** TASK GOAL **
Only the count is expected: the number of lines below that contain "argocd".

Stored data
·····

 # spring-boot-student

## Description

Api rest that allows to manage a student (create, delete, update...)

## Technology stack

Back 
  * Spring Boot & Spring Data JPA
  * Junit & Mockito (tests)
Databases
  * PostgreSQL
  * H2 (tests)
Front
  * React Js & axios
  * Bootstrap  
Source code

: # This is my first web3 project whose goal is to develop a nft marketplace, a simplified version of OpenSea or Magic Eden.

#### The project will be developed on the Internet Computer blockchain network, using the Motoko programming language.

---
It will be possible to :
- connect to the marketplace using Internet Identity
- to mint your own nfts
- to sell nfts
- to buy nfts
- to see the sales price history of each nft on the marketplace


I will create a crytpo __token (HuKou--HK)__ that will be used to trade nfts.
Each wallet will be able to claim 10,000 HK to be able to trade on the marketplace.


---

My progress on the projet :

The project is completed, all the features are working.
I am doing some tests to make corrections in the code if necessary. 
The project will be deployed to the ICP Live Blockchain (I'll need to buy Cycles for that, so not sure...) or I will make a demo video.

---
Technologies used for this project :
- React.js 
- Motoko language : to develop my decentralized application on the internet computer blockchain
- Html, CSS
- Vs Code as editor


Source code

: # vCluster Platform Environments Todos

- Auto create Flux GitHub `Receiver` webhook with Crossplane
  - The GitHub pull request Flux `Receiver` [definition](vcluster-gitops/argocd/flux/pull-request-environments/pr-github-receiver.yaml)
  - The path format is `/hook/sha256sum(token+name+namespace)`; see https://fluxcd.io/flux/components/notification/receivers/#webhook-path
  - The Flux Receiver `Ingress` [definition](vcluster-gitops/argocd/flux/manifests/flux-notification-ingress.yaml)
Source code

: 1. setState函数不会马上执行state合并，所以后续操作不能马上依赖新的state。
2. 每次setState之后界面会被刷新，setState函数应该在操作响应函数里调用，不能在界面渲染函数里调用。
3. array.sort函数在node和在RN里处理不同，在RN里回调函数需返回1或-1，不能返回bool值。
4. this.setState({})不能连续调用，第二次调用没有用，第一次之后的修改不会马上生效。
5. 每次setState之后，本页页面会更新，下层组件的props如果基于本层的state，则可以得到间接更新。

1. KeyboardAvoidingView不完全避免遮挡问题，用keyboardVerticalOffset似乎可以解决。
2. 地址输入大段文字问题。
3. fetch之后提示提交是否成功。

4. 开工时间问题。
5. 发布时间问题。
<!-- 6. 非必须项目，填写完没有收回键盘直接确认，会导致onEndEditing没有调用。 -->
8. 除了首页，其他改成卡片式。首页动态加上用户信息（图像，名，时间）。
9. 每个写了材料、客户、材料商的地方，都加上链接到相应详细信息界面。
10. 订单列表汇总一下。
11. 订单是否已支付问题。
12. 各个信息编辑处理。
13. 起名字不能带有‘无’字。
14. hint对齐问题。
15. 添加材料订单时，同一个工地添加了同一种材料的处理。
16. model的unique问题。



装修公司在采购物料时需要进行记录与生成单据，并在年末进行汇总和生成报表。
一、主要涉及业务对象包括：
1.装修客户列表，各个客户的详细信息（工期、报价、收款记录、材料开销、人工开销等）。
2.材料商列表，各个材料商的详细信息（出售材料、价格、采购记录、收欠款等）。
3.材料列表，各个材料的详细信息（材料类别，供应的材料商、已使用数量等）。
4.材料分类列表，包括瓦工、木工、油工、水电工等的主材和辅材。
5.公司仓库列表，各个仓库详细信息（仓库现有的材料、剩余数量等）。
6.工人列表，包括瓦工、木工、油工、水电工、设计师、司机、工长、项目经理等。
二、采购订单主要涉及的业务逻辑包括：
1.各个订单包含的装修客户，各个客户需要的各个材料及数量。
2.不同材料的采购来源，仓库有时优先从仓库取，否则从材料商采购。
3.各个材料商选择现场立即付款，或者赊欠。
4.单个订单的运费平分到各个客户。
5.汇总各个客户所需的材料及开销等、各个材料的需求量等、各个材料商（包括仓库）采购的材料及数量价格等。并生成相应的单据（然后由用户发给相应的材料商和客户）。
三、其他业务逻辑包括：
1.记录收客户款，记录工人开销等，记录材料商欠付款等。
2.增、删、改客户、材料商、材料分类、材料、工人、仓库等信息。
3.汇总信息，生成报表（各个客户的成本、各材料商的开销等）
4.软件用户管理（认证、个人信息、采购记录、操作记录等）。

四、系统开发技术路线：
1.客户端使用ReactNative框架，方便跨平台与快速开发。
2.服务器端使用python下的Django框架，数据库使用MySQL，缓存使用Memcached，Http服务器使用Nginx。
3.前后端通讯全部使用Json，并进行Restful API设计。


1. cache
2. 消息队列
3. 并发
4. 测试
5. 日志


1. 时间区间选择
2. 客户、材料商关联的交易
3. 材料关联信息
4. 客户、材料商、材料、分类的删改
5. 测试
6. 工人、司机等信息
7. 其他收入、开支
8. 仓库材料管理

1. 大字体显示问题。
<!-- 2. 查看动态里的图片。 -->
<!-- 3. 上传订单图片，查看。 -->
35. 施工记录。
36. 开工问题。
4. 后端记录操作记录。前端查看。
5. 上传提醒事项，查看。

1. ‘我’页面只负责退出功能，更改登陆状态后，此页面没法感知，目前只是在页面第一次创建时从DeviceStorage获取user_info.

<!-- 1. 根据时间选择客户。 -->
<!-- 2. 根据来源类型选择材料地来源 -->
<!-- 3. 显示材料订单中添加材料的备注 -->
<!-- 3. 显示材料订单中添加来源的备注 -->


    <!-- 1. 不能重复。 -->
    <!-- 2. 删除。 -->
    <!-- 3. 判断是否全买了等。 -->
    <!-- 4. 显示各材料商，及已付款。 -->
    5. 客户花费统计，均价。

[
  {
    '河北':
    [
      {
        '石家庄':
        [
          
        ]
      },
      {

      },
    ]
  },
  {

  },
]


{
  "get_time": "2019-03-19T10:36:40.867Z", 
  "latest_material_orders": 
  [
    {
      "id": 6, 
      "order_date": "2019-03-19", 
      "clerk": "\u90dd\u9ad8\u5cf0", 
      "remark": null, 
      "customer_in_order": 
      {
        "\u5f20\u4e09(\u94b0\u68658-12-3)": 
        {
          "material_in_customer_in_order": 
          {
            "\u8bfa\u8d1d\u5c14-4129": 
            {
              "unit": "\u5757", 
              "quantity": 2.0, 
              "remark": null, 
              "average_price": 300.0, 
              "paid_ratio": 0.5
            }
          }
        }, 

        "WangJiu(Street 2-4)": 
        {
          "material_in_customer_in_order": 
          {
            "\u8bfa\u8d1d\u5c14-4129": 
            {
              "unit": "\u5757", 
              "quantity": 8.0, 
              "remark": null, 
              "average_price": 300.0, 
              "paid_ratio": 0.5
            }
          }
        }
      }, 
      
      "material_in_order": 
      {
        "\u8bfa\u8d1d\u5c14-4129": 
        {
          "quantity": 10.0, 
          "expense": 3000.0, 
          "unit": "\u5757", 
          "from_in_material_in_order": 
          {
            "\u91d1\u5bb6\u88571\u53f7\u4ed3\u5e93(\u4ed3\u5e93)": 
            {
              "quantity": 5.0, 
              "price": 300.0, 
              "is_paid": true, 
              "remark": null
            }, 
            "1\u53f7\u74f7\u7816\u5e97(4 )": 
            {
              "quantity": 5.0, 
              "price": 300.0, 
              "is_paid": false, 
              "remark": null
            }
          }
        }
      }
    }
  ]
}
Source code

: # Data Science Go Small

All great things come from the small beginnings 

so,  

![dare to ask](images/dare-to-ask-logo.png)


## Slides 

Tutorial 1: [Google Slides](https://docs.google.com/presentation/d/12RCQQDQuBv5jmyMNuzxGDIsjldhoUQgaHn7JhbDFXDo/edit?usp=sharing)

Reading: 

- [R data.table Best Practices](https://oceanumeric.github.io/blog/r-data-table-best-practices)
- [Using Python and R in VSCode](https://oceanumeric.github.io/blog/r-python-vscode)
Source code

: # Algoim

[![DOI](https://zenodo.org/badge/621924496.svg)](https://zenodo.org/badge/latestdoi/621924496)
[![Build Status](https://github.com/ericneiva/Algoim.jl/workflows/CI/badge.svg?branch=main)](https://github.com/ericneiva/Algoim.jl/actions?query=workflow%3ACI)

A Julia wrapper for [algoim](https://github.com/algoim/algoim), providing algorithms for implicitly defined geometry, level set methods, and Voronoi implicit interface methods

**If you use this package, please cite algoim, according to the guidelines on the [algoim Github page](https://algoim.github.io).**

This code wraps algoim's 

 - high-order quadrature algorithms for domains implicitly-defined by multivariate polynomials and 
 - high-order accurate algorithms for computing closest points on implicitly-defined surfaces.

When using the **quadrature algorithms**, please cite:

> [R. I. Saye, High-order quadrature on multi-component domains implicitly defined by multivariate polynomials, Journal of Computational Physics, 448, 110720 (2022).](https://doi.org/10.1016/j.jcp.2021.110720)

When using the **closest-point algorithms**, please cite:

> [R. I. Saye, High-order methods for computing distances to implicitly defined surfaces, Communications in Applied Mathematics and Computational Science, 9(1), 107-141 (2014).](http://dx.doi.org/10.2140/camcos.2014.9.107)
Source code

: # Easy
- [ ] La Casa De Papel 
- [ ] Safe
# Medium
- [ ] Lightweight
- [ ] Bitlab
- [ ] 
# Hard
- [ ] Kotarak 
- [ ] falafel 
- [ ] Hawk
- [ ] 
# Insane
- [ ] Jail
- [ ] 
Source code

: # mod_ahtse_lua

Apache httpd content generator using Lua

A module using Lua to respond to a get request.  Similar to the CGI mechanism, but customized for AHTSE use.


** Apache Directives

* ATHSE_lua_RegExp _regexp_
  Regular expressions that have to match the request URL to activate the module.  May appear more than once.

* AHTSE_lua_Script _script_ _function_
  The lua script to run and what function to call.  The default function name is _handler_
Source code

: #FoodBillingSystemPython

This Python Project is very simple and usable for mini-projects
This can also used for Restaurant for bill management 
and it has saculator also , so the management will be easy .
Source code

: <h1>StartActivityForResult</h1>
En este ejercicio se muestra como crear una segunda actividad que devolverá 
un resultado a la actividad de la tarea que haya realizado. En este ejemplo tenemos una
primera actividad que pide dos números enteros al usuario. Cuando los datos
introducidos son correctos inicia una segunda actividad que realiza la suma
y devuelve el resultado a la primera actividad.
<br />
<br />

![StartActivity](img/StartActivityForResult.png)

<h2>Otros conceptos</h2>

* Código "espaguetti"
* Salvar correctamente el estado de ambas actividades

·····

** REPLY **
2